Depth-first nodetree
Ovid posted an interesting question about how to sort threads in a forum so you'll get the posts that belong to each thread before the next thread starts. Perl part here.
The question is,
Can I do that in straight SQL (this is PostgreSQL 8.4) or should additional information be added to this table?As a matter of fact, in PostgreSQL 8.4 you can do it in straight SQL with no further information necessary. I will show how.
To set up the example we'll need a table:
CREATE TABLE nodes ( id int PRIMARY KEY, parent int REFERENCES nodes(id) );
and some data:
INSERT INTO nodes VALUES (1,null),(2,1),(3,1),(4,1),(5,1), (6,2),(7,1),(8,6),(9,5);
In order to get a meaningful tree from this, we will use a recursive Common Table Expression (CTE). The concept of CTE's is a SQL ISO standard, but it's new to PostgreSQL in version 8.4.
A recursive CTE can be thought about as a dynamic self-union, figuring out what to union with in the process.
It consists of an anchor that gives a starting point, and the recursive part.
The full query is here:
WITH RECURSIVE nodetree(level, id, pid, sort) AS ( SELECT 1, id, parent, '{1}'::int[] FROM nodes WHERE parent IS NULL UNION SELECT level+1,p.id, parent, sort||p.id FROM nodetree pr JOIN nodes p ON p.parent = pr.id ) SELECT * FROM nodetree ORDER BY sort;
The first select defines the starting point; we find the root node and initiates the level and sort values.
The next select calculates the level and pushes the id onto the sort array. You could use a string instead of an array, but PostgreSQL will do The Right Thing when ordering by an array.
Note that '||' is the concatenation operator for arrays (as well as for strings) in PostgreSQL.
Only left now is getting the result and sorting it. You get a level for free, and if you want to cut off the tree at a given level, you can do it in the recursive select.
Great find.
One note, that should be a UNION ALL.
Thanks for sharing this. Any knowledge of the performance impact on this?
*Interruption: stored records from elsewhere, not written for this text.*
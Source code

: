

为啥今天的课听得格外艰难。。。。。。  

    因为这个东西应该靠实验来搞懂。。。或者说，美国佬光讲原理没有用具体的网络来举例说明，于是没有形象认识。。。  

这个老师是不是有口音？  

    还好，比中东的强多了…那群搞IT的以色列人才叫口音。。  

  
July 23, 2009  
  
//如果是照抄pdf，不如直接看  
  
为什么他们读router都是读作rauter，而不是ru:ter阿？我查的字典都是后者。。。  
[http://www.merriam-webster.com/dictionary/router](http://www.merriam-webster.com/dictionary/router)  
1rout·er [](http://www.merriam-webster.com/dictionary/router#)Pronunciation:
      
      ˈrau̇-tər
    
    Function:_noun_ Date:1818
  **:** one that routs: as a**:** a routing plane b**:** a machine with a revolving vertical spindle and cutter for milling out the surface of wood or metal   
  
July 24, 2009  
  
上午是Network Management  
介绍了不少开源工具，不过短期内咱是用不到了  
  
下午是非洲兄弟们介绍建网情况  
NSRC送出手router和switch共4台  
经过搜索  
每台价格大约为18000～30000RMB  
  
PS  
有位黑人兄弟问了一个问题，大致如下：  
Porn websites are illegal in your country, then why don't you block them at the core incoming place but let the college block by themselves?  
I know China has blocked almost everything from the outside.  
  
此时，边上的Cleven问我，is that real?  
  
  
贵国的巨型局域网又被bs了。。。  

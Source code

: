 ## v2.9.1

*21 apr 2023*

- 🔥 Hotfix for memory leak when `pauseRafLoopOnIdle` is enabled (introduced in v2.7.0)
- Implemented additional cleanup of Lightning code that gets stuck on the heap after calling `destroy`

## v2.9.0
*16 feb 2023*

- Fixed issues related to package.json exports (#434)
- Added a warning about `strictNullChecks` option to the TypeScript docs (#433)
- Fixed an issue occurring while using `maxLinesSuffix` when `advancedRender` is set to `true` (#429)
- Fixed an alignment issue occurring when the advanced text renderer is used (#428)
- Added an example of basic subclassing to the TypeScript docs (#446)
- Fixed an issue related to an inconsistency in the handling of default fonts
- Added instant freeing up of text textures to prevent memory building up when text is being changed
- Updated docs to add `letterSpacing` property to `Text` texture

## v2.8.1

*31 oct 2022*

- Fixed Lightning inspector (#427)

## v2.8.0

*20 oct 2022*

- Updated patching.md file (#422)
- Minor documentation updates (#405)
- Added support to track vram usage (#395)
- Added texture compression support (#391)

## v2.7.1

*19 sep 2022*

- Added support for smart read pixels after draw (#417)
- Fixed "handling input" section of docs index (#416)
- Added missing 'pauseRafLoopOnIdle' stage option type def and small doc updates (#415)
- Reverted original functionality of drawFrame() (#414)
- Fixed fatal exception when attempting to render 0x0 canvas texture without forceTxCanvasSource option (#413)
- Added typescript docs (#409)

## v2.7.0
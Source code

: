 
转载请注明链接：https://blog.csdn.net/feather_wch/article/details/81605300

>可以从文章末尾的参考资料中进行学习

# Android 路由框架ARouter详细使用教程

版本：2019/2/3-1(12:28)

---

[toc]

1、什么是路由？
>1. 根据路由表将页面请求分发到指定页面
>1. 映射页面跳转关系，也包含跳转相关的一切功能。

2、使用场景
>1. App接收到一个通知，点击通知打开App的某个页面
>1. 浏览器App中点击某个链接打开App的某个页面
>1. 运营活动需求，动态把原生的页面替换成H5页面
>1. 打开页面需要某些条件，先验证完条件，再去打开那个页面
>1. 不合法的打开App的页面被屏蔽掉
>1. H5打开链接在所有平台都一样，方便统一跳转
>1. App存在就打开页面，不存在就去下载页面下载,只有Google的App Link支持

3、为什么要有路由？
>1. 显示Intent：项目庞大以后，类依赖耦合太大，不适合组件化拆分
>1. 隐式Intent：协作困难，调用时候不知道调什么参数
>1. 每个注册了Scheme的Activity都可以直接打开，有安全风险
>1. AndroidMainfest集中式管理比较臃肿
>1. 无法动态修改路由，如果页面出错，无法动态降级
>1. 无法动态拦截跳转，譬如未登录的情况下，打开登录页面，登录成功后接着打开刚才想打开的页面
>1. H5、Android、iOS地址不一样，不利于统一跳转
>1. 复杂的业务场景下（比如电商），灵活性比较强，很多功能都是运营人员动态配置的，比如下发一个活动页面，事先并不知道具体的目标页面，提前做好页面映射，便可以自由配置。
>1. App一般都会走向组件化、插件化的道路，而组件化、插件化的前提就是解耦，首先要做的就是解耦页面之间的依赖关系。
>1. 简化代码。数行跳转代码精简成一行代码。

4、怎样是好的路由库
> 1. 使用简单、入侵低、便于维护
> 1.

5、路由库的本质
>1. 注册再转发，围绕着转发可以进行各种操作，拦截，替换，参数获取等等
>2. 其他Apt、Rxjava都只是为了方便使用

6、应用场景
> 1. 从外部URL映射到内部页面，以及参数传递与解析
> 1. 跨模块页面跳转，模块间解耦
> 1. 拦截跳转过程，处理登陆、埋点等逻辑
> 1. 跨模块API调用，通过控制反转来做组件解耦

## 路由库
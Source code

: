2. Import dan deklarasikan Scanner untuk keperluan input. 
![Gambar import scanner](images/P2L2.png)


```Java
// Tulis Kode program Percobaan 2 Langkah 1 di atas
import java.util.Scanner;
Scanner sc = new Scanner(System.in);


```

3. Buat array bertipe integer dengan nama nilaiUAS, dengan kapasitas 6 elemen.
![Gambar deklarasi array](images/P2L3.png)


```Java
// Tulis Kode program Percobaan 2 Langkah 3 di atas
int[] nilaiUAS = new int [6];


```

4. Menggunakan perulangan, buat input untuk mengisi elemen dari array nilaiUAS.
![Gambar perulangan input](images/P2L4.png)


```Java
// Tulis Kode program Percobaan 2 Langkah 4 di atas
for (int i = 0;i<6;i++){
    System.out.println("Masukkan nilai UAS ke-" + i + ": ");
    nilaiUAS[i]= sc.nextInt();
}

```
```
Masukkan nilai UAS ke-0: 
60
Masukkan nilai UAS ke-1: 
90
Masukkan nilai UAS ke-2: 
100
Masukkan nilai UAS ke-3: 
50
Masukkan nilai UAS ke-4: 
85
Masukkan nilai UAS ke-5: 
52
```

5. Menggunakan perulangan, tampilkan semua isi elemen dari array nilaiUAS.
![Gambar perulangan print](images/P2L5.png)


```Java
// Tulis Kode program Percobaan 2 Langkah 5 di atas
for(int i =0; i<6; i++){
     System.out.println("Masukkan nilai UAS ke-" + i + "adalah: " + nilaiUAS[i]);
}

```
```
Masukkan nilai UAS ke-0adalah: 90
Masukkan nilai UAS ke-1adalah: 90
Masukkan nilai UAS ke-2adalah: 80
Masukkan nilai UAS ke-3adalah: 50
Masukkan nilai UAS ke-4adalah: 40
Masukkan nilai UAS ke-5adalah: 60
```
I am curious to look into this more. There are two reasons why SQL can't replace a logic programming language: recursion and lists. PostgreSQL natively provides both. Unfortunately, the list implementation seems rather primitive. I'd actually want to be able to store proper relations in the database than a list. The object-relational impedance mismatch largely goes away by allowing attributes to store relations (though I don't know of any ORMs which try and target this).
No, I don't have any hard numbers, but I would expect the recursive solution to perform better than any solution where you have to use an external language.
After I had a look on the other solutions, I can see that my reply is, well, inaccurate.
Theoretically, having PostgreSQL find the data sets dynamically might give a slightly longer response time.
That's theoretical. I really doubt you will be able to measure any difference in any sane case.
The advantage of the recursive cte solution is that it doesn't rely on any trigger or redundant information. Just an id and parent.